Segment Start: Records supplied

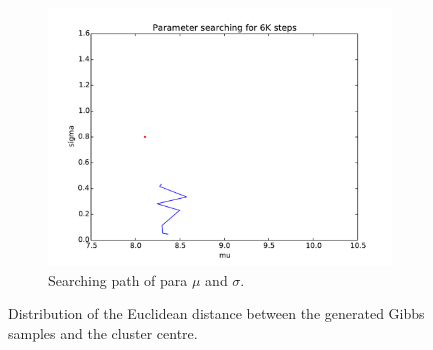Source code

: \begin{figure}[hbt]
\begin{subfigure}[t]{0.18\textwidth}
			\includegraphics[width=\textwidth]{pics_sdbn/cdk_para.pdf}
		    \caption{Searching path of para $\mu$ and $\sigma$.}
		\end{subfigure}	
  \caption{
  Distribution of the Euclidean distance between the generated Gibbs samples and the cluster centre.
  }
  \label{Fig:dis}
\end{figure}

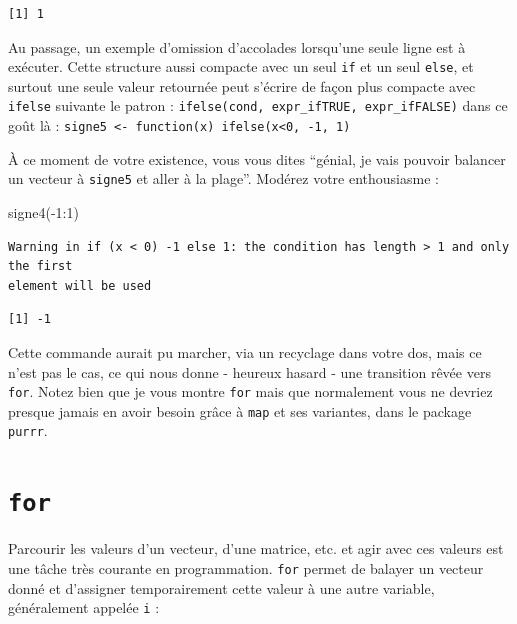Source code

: \documentclass[
  letterpaper,
  DIV=11,
  numbers=noendperiod]{scrreprt}
\newenvironment{Shaded}{\begin{snugshade}}{\end{snugshade}}
\newcommand{\DecValTok}[1]{\textcolor[rgb]{0.68,0.00,0.00}{#1}}
\newcommand{\FunctionTok}[1]{\textcolor[rgb]{0.28,0.35,0.67}{#1}}
\newcommand{\NormalTok}[1]{\textcolor[rgb]{0.00,0.23,0.31}{#1}}
\newcommand{\SpecialCharTok}[1]{\textcolor[rgb]{0.37,0.37,0.37}{#1}}
\begin{document}
\begin{verbatim}
[1] 1
\end{verbatim}

Au passage, un exemple d'omission d'accolades lorsqu'une seule ligne est
à exécuter. Cette structure aussi compacte avec un seul \texttt{if} et
un seul \texttt{else}, et surtout une seule valeur retournée peut
s'écrire de façon plus compacte avec \texttt{ifelse} suivante le patron
: \texttt{ifelse(cond,\ expr\_ifTRUE,\ expr\_ifFALSE)} dans ce goût là :
\texttt{signe5\ \textless{}-\ function(x)\ ifelse(x\textless{}0,\ -1,\ 1)}

À ce moment de votre existence, vous vous dites ``génial, je vais
pouvoir balancer un vecteur à \texttt{signe5} et aller à la plage''.
Modérez votre enthousiasme :

\begin{Shaded}
\begin{Highlighting}[]
\FunctionTok{signe4}\NormalTok{(}\SpecialCharTok{{-}}\DecValTok{1}\SpecialCharTok{:}\DecValTok{1}\NormalTok{)}
\end{Highlighting}
\end{Shaded}

\begin{verbatim}
Warning in if (x < 0) -1 else 1: the condition has length > 1 and only the first
element will be used
\end{verbatim}

\begin{verbatim}
[1] -1
\end{verbatim}

Cette commande aurait pu marcher, via un recyclage dans votre dos, mais
ce n'est pas le cas, ce qui nous donne - heureux hasard - une transition
rêvée vers \texttt{for}. Notez bien que je vous montre \texttt{for} mais
que normalement vous ne devriez presque jamais en avoir besoin grâce à
\texttt{map} et ses variantes, dans le package \texttt{purrr}.

\hypertarget{for}{%
\section{\texorpdfstring{\texttt{for}}{for}}\label{for}}

Parcourir les valeurs d'un vecteur, d'une matrice, etc. et agir avec ces
valeurs est une tâche très courante en programmation. \texttt{for}
permet de balayer un vecteur donné et d'assigner temporairement cette
valeur à une autre variable, généralement appelée \texttt{i} :
\end{document}
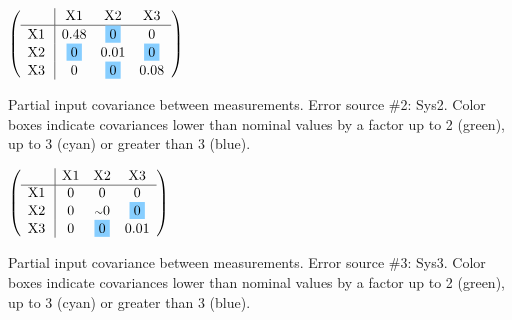 \begin{table}[H]
\scriptsize
\begin{center}
\renewcommand{\arraystretch}{1.1}
\begin{math}\left(\begin{array}{c|ccc}
 & \mathrm{X1} & 
\mathrm{X2} & 
\mathrm{X3} \\
\hline
\mathrm{X1} \hspace*{2pt} &       0.48 &  \colorbox{SkyBlue1}{$ 0$} &  0 \\
\mathrm{X2} \hspace*{2pt} &  \colorbox{SkyBlue1}{$ 0$} &       0.01 &  \colorbox{SkyBlue1}{$ 0$} \\
\mathrm{X3} \hspace*{2pt} &  0 &  \colorbox{SkyBlue1}{$ 0$} &       0.08 \\
\end{array}\right)\end{math}
\caption{Partial input covariance between measurements. Error source \#2: Sys2. Color boxes indicate covariances lower than nominal values by a factor up to 2 (green), up to 3 (cyan) or greater than 3 (blue).}
\renewcommand{\arraystretch}{1}
\end{center}
\end{table}
\begin{table}[H]
\scriptsize
\begin{center}
\renewcommand{\arraystretch}{1.1}
\begin{math}\left(\begin{array}{c|ccc}
 & \mathrm{X1} & 
\mathrm{X2} & 
\mathrm{X3} \\
\hline
\mathrm{X1} \hspace*{2pt} &  0 &  0 &  0 \\
\mathrm{X2} \hspace*{2pt} &  0 &  {\scriptstyle \sim }0 &  \colorbox{SkyBlue1}{$ 0$} \\
\mathrm{X3} \hspace*{2pt} &  0 &  \colorbox{SkyBlue1}{$ 0$} &       0.01 \\
\end{array}\right)\end{math}
\caption{Partial input covariance between measurements. Error source \#3: Sys3. Color boxes indicate covariances lower than nominal values by a factor up to 2 (green), up to 3 (cyan) or greater than 3 (blue).}
\renewcommand{\arraystretch}{1}
\end{center}
\end{table}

Segment End: Records supplied

◆ **What you should do**: Your reply should restate the data above word for word and contain no pictures.

◆ **Exercise answer**:
Source code

: \begin{figure}[hbt]
\begin{subfigure}[t]{0.18\textwidth}
			\includegraphics[width=\textwidth]{pics_sdbn/cdk_para.pdf}
		    \caption{Searching path of para $\mu$ and $\sigma$.}
		\end{subfigure}	
  \caption{
  Distribution of the Euclidean distance between the generated Gibbs samples and the cluster centre.
  }
  \label{Fig:dis}
\end{figure}

Source code

: \documentclass[
  letterpaper,
  DIV=11,
  numbers=noendperiod]{scrreprt}
\newenvironment{Shaded}{\begin{snugshade}}{\end{snugshade}}
\newcommand{\DecValTok}[1]{\textcolor[rgb]{0.68,0.00,0.00}{#1}}
\newcommand{\FunctionTok}[1]{\textcolor[rgb]{0.28,0.35,0.67}{#1}}
\newcommand{\NormalTok}[1]{\textcolor[rgb]{0.00,0.23,0.31}{#1}}
\newcommand{\SpecialCharTok}[1]{\textcolor[rgb]{0.37,0.37,0.37}{#1}}
\begin{document}
\begin{verbatim}
[1] 1
\end{verbatim}

Au passage, un exemple d'omission d'accolades lorsqu'une seule ligne est
à exécuter. Cette structure aussi compacte avec un seul \texttt{if} et
un seul \texttt{else}, et surtout une seule valeur retournée peut
s'écrire de façon plus compacte avec \texttt{ifelse} suivante le patron
: \texttt{ifelse(cond,\ expr\_ifTRUE,\ expr\_ifFALSE)} dans ce goût là :
\texttt{signe5\ \textless{}-\ function(x)\ ifelse(x\textless{}0,\ -1,\ 1)}

À ce moment de votre existence, vous vous dites ``génial, je vais
pouvoir balancer un vecteur à \texttt{signe5} et aller à la plage''.
Modérez votre enthousiasme :

\begin{Shaded}
\begin{Highlighting}[]
\FunctionTok{signe4}\NormalTok{(}\SpecialCharTok{{-}}\DecValTok{1}\SpecialCharTok{:}\DecValTok{1}\NormalTok{)}
\end{Highlighting}
\end{Shaded}

\begin{verbatim}
Warning in if (x < 0) -1 else 1: the condition has length > 1 and only the first
element will be used
\end{verbatim}

\begin{verbatim}
[1] -1
\end{verbatim}

Cette commande aurait pu marcher, via un recyclage dans votre dos, mais
ce n'est pas le cas, ce qui nous donne - heureux hasard - une transition
rêvée vers \texttt{for}. Notez bien que je vous montre \texttt{for} mais
que normalement vous ne devriez presque jamais en avoir besoin grâce à
\texttt{map} et ses variantes, dans le package \texttt{purrr}.

\hypertarget{for}{%
\section{\texorpdfstring{\texttt{for}}{for}}\label{for}}

Parcourir les valeurs d'un vecteur, d'une matrice, etc. et agir avec ces
valeurs est une tâche très courante en programmation. \texttt{for}
permet de balayer un vecteur donné et d'assigner temporairement cette
valeur à une autre variable, généralement appelée \texttt{i} :
\end{document}
 \begin{table}[H]
\scriptsize
\begin{center}
\renewcommand{\arraystretch}{1.1}
\begin{math}\left(\begin{array}{c|ccc}
 & \mathrm{X1} & 
\mathrm{X2} & 
\mathrm{X3} \\
\hline
\mathrm{X1} \hspace*{2pt} &       0.48 &  \colorbox{SkyBlue1}{$ 0$} &  0 \\
\mathrm{X2} \hspace*{2pt} &  \colorbox{SkyBlue1}{$ 0$} &       0.01 &  \colorbox{SkyBlue1}{$ 0$} \\
\mathrm{X3} \hspace*{2pt} &  0 &  \colorbox{SkyBlue1}{$ 0$} &       0.08 \\
\end{array}\right)\end{math}
\caption{Partial input covariance between measurements. Error source \#2: Sys2. Color boxes indicate covariances lower than nominal values by a factor up to 2 (green), up to 3 (cyan) or greater than 3 (blue).}
\renewcommand{\arraystretch}{1}
\end{center}
\end{table}
\begin{table}[H]
\scriptsize
\begin{center}
\renewcommand{\arraystretch}{1.1}
\begin{math}\left(\begin{array}{c|ccc}
 & \mathrm{X1} & 
\mathrm{X2} & 
\mathrm{X3} \\
\hline
\mathrm{X1} \hspace*{2pt} &  0 &  0 &  0 \\
\mathrm{X2} \hspace*{2pt} &  0 &  {\scriptstyle \sim }0 &  \colorbox{SkyBlue1}{$ 0$} \\
\mathrm{X3} \hspace*{2pt} &  0 &  \colorbox{SkyBlue1}{$ 0$} &       0.01 \\
\end{array}\right)\end{math}
\caption{Partial input covariance between measurements. Error source \#3: Sys3. Color boxes indicate covariances lower than nominal values by a factor up to 2 (green), up to 3 (cyan) or greater than 3 (blue).}
\renewcommand{\arraystretch}{1}
\end{center}
\end{table}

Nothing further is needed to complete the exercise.